Prescription: Marry Her Immediately
Prescription: Marry Her Immediately is the second entry in Jacqueline Diamond’s Babies of Doctors Circle series. In this book we meet Dr. Quentin Ladd, a neonatology specialist, and psychologist Amy Ravenna, his best friend. Having just finished his specialized training, Quent is enjoying the perks of being a single doctor until he realizes he would like to spend more time with his orphaned niece and nephew, currently living with his sister-in-law. As Quent doesn’t trust the young woman’s judgment – the babysitter she hired was rather neglectful – and decides he should care for the children. The sister-in-law, however, has other ideas on the subject, believing that Quent’s a playboy and therefore not prepared to take on two small children.

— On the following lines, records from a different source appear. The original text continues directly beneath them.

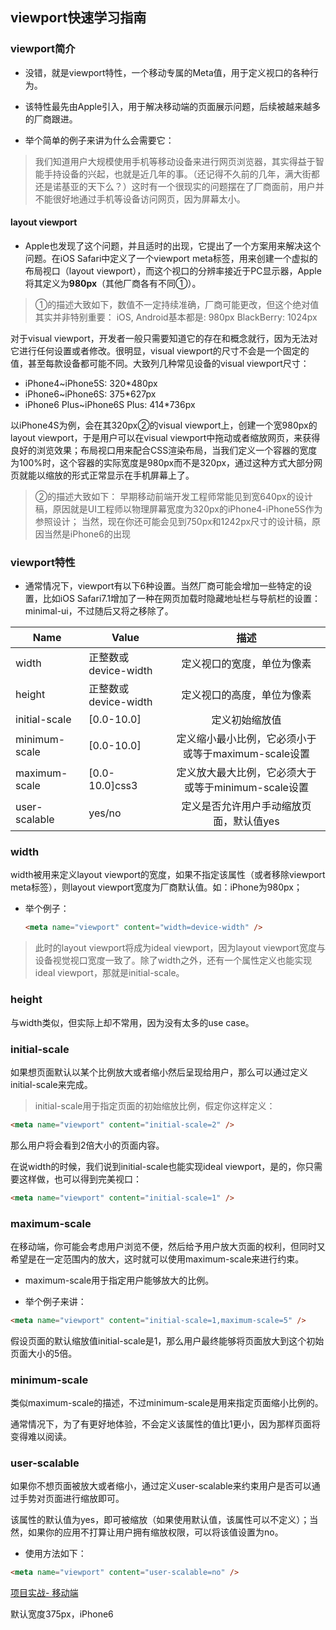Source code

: ## viewport快速学习指南

### viewport简介

- 没错，就是viewport特性，一个移动专属的Meta值，用于定义视口的各种行为。

- 该特性最先由Apple引入，用于解决移动端的页面展示问题，后续被越来越多的厂商跟进。

- 举个简单的例子来讲为什么会需要它：
  
> 我们知道用户大规模使用手机等移动设备来进行网页浏览器，其实得益于智能手持设备的兴起，也就是近几年的事。（还记得不久前的几年，满大街都还是诺基亚的天下么？）这时有一个很现实的问题摆在了厂商面前，用户并不能很好地通过手机等设备访问网页，因为屏幕太小。

#### layout viewport

- Apple也发现了这个问题，并且适时的出现，它提出了一个方案用来解决这个问题。在iOS Safari中定义了一个viewport meta标签，用来创建一个虚拟的布局视口（layout viewport），而这个视口的分辨率接近于PC显示器，Apple将其定义为**980px**（其他厂商各有不同①）。

> ①的描述大致如下，数值不一定持续准确，厂商可能更改，但这个绝对值其实并非特别重要： iOS, Android基本都是: 980px BlackBerry: 1024px

对于visual viewport，开发者一般只需要知道它的存在和概念就行，因为无法对它进行任何设置或者修改。很明显，visual viewport的尺寸不会是一个固定的值，甚至每款设备都可能不同。大致列几种常见设备的visual viewport尺寸：

- iPhone4~iPhone5S: 320*480px
- iPhone6~iPhone6S: 375*627px
- iPhone6 Plus~iPhone6S Plus: 414*736px

以iPhone4S为例，会在其320px②的visual viewport上，创建一个宽980px的layout viewport，于是用户可以在visual viewport中拖动或者缩放网页，来获得良好的浏览效果；布局视口用来配合CSS渲染布局，当我们定义一个容器的宽度为100%时，这个容器的实际宽度是980px而不是320px，通过这种方式大部分网页就能以缩放的形式正常显示在手机屏幕上了。

> ②的描述大致如下： 早期移动前端开发工程师常能见到宽640px的设计稿，原因就是UI工程师以物理屏幕宽度为320px的iPhone4-iPhone5S作为参照设计； 当然，现在你还可能会见到750px和1242px尺寸的设计稿，原因当然是iPhone6的出现

### viewport特性

- 通常情况下，viewport有以下6种设置。当然厂商可能会增加一些特定的设置，比如iOS Safari7.1增加了一种在网页加载时隐藏地址栏与导航栏的设置：minimal-ui，不过随后又将之移除了。

| Name         | Value        |  描述        |
| -------------------------   | ----------  | :----------:  |
| width   | 正整数或device-width|   定义视口的宽度，单位为像素   |
| height   | 正整数或device-width |   定义视口的高度，单位为像素   |
| initial-scale  | [0.0-10.0] |   定义初始缩放值   |
| minimum-scale  | [0.0-10.0] |   定义缩小最小比例，它必须小于或等于maximum-scale设置 |
| maximum-scale  | [0.0-10.0]css3 |   定义放大最大比例，它必须大于或等于minimum-scale设置  |
| user-scalable    | yes/no |   定义是否允许用户手动缩放页面，默认值yes |

### width

width被用来定义layout viewport的宽度，如果不指定该属性（或者移除viewport meta标签），则layout viewport宽度为厂商默认值。如：iPhone为980px；

* 举个例子：
  ```html
  <meta name="viewport" content="width=device-width" />
  ```
> 此时的layout viewport将成为ideal viewport，因为layout viewport宽度与设备视觉视口宽度一致了。除了width之外，还有一个属性定义也能实现ideal viewport，那就是initial-scale。

### height
与width类似，但实际上却不常用，因为没有太多的use case。

### initial-scale
如果想页面默认以某个比例放大或者缩小然后呈现给用户，那么可以通过定义initial-scale来完成。

> initial-scale用于指定页面的初始缩放比例，假定你这样定义：

```html
<meta name="viewport" content="initial-scale=2" />
```
那么用户将会看到2倍大小的页面内容。

在说width的时候，我们说到initial-scale也能实现ideal viewport，是的，你只需要这样做，也可以得到完美视口：

```html
<meta name="viewport" content="initial-scale=1" />
```

### maximum-scale
在移动端，你可能会考虑用户浏览不便，然后给予用户放大页面的权利，但同时又希望是在一定范围内的放大，这时就可以使用maximum-scale来进行约束。

- maximum-scale用于指定用户能够放大的比例。

- 举个例子来讲：

```html
<meta name="viewport" content="initial-scale=1,maximum-scale=5" />
```

假设页面的默认缩放值initial-scale是1，那么用户最终能够将页面放大到这个初始页面大小的5倍。

### minimum-scale
类似maximum-scale的描述，不过minimum-scale是用来指定页面缩小比例的。

通常情况下，为了有更好地体验，不会定义该属性的值比1更小，因为那样页面将变得难以阅读。

### user-scalable
如果你不想页面被放大或者缩小，通过定义user-scalable来约束用户是否可以通过手势对页面进行缩放即可。

该属性的默认值为yes，即可被缩放（如果使用默认值，该属性可以不定义）；当然，如果你的应用不打算让用户拥有缩放权限，可以将该值设置为no。

- 使用方法如下：

```html
<meta name="viewport" content="user-scalable=no" />
```

[项目实战- 移动端](https://struggle-wjf.gitee.io/shop_mobile/)

默认宽度375px，iPhone6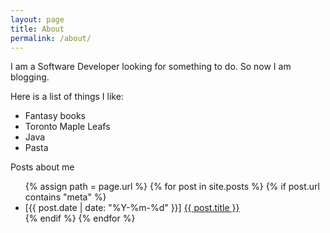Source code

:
 ```yaml
---
layout: page
title: About
permalink: /about/
---
```


I am a Software Developer looking for something to do. So now I am blogging.

Here is a list of things I like:
- Fantasy books
- Toronto Maple Leafs
- Java
- Pasta

<p>Posts about me</p>
<ul>
  {% assign path = page.url %}
  {% for post in site.posts %}
    {% if post.url contains "meta" %}
      <li>[{{ post.date | date: "%Y-%m-%d" }}] <a href="{{ post.url }}">{{ post.title }}</a></li>
    {% endif %}
  {% endfor %}
</ul>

Amy Ravenna’s life is very much on track, just as she planned, with the exception of one thing: she’s in love with her best friend, who is clueless about her true feelings. It doesn’t help that, as the only girl growing up in a houseful of brothers, she doesn’t know how to relate to men on a romantic level; indeed, she’s still a virgin. So she settles for her friendship with Quent – until he asks her to marry him in order to show that he’s indeed stable enough to care for the children.
Though perhaps featuring a contrived plotline, the book begins well enough. It’s fun, quick, and the hero’s likability is immediately established when in his first scene, he marvels at the beauty of giving birth. Quent is fun-loving, sexy, and smart, and Amy is his match, even if she is a tomboy (or perhaps because of it). Their friendship is one of the things I liked best about the book; watching these two spend their spare time together is a nice change of pace from most romances. And it’s not only Amy who has a secret yen for her good friend – the feeling is mutual.

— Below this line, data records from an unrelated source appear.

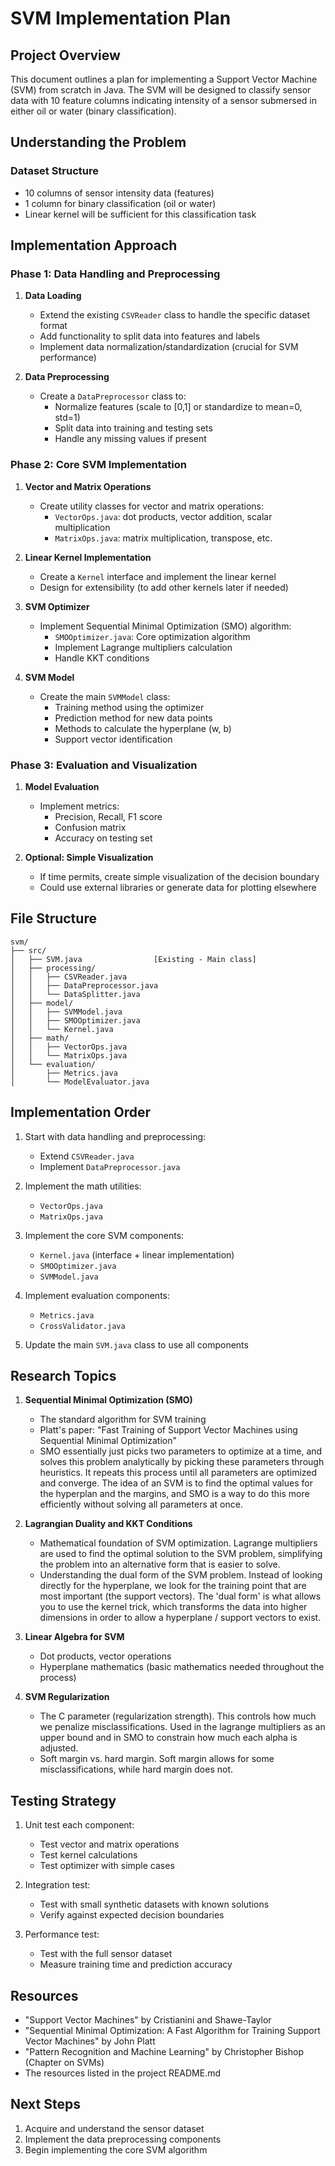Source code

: # SVM Implementation Plan

## Project Overview
This document outlines a plan for implementing a Support Vector Machine (SVM) from scratch in Java. The SVM will be designed to classify sensor data with 10 feature columns indicating intensity of a sensor submersed in either oil or water (binary classification).

## Understanding the Problem

### Dataset Structure
- 10 columns of sensor intensity data (features)
- 1 column for binary classification (oil or water)
- Linear kernel will be sufficient for this classification task

## Implementation Approach

### Phase 1: Data Handling and Preprocessing
1. **Data Loading**
   - Extend the existing `CSVReader` class to handle the specific dataset format
   - Add functionality to split data into features and labels
   - Implement data normalization/standardization (crucial for SVM performance)

2. **Data Preprocessing**
   - Create a `DataPreprocessor` class to:
     - Normalize features (scale to [0,1] or standardize to mean=0, std=1)
     - Split data into training and testing sets
     - Handle any missing values if present

### Phase 2: Core SVM Implementation

1. **Vector and Matrix Operations**
   - Create utility classes for vector and matrix operations:
     - `VectorOps.java`: dot products, vector addition, scalar multiplication
     - `MatrixOps.java`: matrix multiplication, transpose, etc.

2. **Linear Kernel Implementation**
   - Create a `Kernel` interface and implement the linear kernel
   - Design for extensibility (to add other kernels later if needed)

3. **SVM Optimizer**
   - Implement Sequential Minimal Optimization (SMO) algorithm:
     - `SMOOptimizer.java`: Core optimization algorithm
     - Implement Lagrange multipliers calculation
     - Handle KKT conditions

4. **SVM Model**
   - Create the main `SVMModel` class:
     - Training method using the optimizer
     - Prediction method for new data points
     - Methods to calculate the hyperplane (w, b)
     - Support vector identification

### Phase 3: Evaluation and Visualization

1. **Model Evaluation**
   - Implement metrics:
     - Precision, Recall, F1 score
     - Confusion matrix
     - Accuracy on testing set

2. **Optional: Simple Visualization**
   - If time permits, create simple visualization of the decision boundary
   - Could use external libraries or generate data for plotting elsewhere

## File Structure

```
svm/
├── src/
│   ├── SVM.java                [Existing - Main class]
│   ├── processing/
│   │   ├── CSVReader.java
│   │   ├── DataPreprocessor.java
│   │   └── DataSplitter.java
│   ├── model/
│   │   ├── SVMModel.java
│   │   ├── SMOOptimizer.java
│   │   └── Kernel.java
│   ├── math/
│   │   ├── VectorOps.java
│   │   └── MatrixOps.java
│   └── evaluation/
│       ├── Metrics.java
│       └── ModelEvaluator.java
```

## Implementation Order

1. Start with data handling and preprocessing:
   - Extend `CSVReader.java`
   - Implement `DataPreprocessor.java`

2. Implement the math utilities:
   - `VectorOps.java`
   - `MatrixOps.java`

3. Implement the core SVM components:
   - `Kernel.java` (interface + linear implementation)
   - `SMOOptimizer.java`
   - `SVMModel.java`

4. Implement evaluation components:
   - `Metrics.java`
   - `CrossValidator.java`

5. Update the main `SVM.java` class to use all components

## Research Topics

1. **Sequential Minimal Optimization (SMO)**
   - The standard algorithm for SVM training
   - Platt's paper: "Fast Training of Support Vector Machines using Sequential Minimal Optimization"
   - SMO essentially just picks two parameters to optimize at a time, and solves this problem analytically by picking these parameters through heuristics. It repeats this process until all
   parameters are optimized and converge. The idea of an SVM is to find the optimal values for the hyperplan and the margins, and SMO is a way to do this more efficiently without solving all parameters at once.

2. **Lagrangian Duality and KKT Conditions**
   - Mathematical foundation of SVM optimization. Lagrange multipliers are used to find the optimal solution to the SVM problem, simplifying the problem into an alternative form that is easier
   to solve.
   - Understanding the dual form of the SVM problem. Instead of looking directly for the hyperplane,
   we look for the training point that are most important (the support vectors). The 'dual form' is what allows you to use the kernel trick, which transforms the data into higher dimensions in order to allow a hyperplane / support vectors to exist.

3. **Linear Algebra for SVM**
   - Dot products, vector operations
   - Hyperplane mathematics (basic mathematics needed throughout the process)

4. **SVM Regularization**
   - The C parameter (regularization strength). This controls how much we penalize misclassifications. Used in the lagrange multipliers as an upper bound and in SMO
   to constrain how much each alpha is adjusted.
   - Soft margin vs. hard margin. Soft margin allows for some misclassifications, while hard margin does not.

## Testing Strategy

1. Unit test each component:
   - Test vector and matrix operations
   - Test kernel calculations
   - Test optimizer with simple cases

2. Integration test:
   - Test with small synthetic datasets with known solutions
   - Verify against expected decision boundaries

3. Performance test:
   - Test with the full sensor dataset
   - Measure training time and prediction accuracy

## Resources

- "Support Vector Machines" by Cristianini and Shawe-Taylor
- "Sequential Minimal Optimization: A Fast Algorithm for Training Support Vector Machines" by John Platt
- "Pattern Recognition and Machine Learning" by Christopher Bishop (Chapter on SVMs)
- The resources listed in the project README.md

## Next Steps

1. Acquire and understand the sensor dataset
2. Implement the data preprocessing components
3. Begin implementing the core SVM algorithm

Unfortunately, when they begin to act on this mutual attraction, the book becomes less interesting – not a good thing to occur in a romance novel. Neither Quent nor Amy wants to ruin their friendship; both begin to hold back for their own reasons. As they pulled away from each other, I pulled away from them. The book improves after Quent tells his sister-in-law he and Amy are to be married. The pretend engagement and subsequent marriage leads Amy and Quent to put aside their differences and regain their friendship for the sake of the children. It also allows them to work out their problems for real in order to become a true married couple.
The beginning of the story moves at a quick pace – there’s lots of dialogue between Amy and Quent to show off their friendship and the attraction neither of them can see from the other. But things slow down considerably in the middle of the book – the classic (and dreaded) “sagging middle” that plagues stories that aren’t deep enough to flesh out a full book. For a time there I wanted to yell at the characters “Get on with it already!” The pace once again picks up when the couple begins to work on their problems, and I once again began to care about Quent and Amy, but there’s no excuse for a book this short to bog down.
Author Diamond is clearly capable of drawing readers into her stories, but keeping that interest alive was elusive in Prescription: Marry Her Immediately. The likability of her characters and that she made an “only in romance novels” situation seem believable is to her credit. I’d definitely read another of her books, but would hope the entire book would be as good as the start of this one.